Petta E, Sotiropoulou-Bonikou G, Kourelis K, Melachrinou M, Bonikos D S
Department of Pathology, School of Medicine, University of Patras, Patras, Greece.
J BUON. 2010 Oct-Dec;15(4):740-5.
the peroxisome proliferator-activated receptor γ (PPARγ), known to play a key role in homeostatic biological pathways, is also implicated in the process of carcinogenesis. Ligands for PPARγ and its heterodimeric partner, retinoid-X receptor (RXR), have exhibited anticancer effects both in vitro and in vivo. Unexpectedly, some studies suggested that PPARγ ligands may stimulate cancer formation. This study aimed to estimate the signaling of PPARγ-RXRα heterodimer in bladder urothelial carcinomas (BUC).
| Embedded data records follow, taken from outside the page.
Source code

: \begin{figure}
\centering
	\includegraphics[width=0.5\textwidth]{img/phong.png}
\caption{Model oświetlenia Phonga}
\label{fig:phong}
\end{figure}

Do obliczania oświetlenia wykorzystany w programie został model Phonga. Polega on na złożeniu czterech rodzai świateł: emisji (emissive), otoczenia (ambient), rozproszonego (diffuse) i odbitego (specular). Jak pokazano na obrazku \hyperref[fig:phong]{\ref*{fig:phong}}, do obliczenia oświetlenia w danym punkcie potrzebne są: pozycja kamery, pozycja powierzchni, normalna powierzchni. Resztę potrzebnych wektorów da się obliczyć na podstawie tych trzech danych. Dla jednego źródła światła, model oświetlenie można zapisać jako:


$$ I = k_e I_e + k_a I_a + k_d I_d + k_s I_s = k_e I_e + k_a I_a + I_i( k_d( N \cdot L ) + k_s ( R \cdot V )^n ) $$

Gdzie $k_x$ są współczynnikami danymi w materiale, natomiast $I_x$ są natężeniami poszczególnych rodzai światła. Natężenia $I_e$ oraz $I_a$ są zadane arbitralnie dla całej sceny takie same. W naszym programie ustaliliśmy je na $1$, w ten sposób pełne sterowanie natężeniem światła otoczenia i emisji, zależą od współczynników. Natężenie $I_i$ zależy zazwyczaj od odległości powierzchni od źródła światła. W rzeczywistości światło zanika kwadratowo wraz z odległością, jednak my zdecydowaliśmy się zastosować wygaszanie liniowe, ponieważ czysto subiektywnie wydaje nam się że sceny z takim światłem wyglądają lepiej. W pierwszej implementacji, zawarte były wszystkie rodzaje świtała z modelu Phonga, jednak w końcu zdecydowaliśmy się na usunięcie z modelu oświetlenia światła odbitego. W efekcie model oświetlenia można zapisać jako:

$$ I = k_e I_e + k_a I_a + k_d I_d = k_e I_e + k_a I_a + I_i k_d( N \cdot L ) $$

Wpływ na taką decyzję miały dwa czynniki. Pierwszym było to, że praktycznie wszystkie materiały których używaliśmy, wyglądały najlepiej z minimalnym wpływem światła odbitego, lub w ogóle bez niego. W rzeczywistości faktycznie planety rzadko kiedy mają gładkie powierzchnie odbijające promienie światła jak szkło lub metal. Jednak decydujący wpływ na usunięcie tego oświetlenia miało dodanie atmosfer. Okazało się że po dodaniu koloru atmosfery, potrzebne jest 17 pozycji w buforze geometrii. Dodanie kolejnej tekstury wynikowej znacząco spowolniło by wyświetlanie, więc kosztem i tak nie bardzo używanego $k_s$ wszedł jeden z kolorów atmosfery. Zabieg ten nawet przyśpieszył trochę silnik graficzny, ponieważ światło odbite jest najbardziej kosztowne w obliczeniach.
we studied PPARγ and RXRα expression in specimens obtained from 97 patients with BUC of various grades and stages using immunohistochemistry.
PPARγ expression was significantly downregulated with BUC stage and grade progression, and the dynamics of this phenomenon was significantly influenced by RXRα's level of expression.
the positive association of PPARγ expression in BUC with more differentiated, non-invasive tumors is strengthened by the presence of RXRα. This knowledge could probably be of use in the development of new chemotherapeutic agents.
过氧化物酶体增殖物激活受体γ(PPARγ)在稳态生物学途径中发挥关键作用,同时也与致癌过程有关。PPARγ及其异源二聚体伴侣维甲酸X受体(RXR)的配体在体外和体内均表现出抗癌作用。出乎意料的是,一些研究表明PPARγ配体可能会刺激癌症形成。本研究旨在评估膀胱尿路上皮癌(BUC)中PPARγ-RXRα异源二聚体的信号传导。
我们使用免疫组织化学研究了从97例不同分级和分期的BUC患者获得的标本中PPARγ和RXRα的表达。
PPARγ表达随着BUC分期和分级进展而显著下调,并且这种现象的动态变化受到RXRα表达水平的显著影响。
RXRα的存在加强了BUC中PPARγ表达与更分化、非侵袭性肿瘤的正相关。这一知识可能有助于开发新的化疗药物。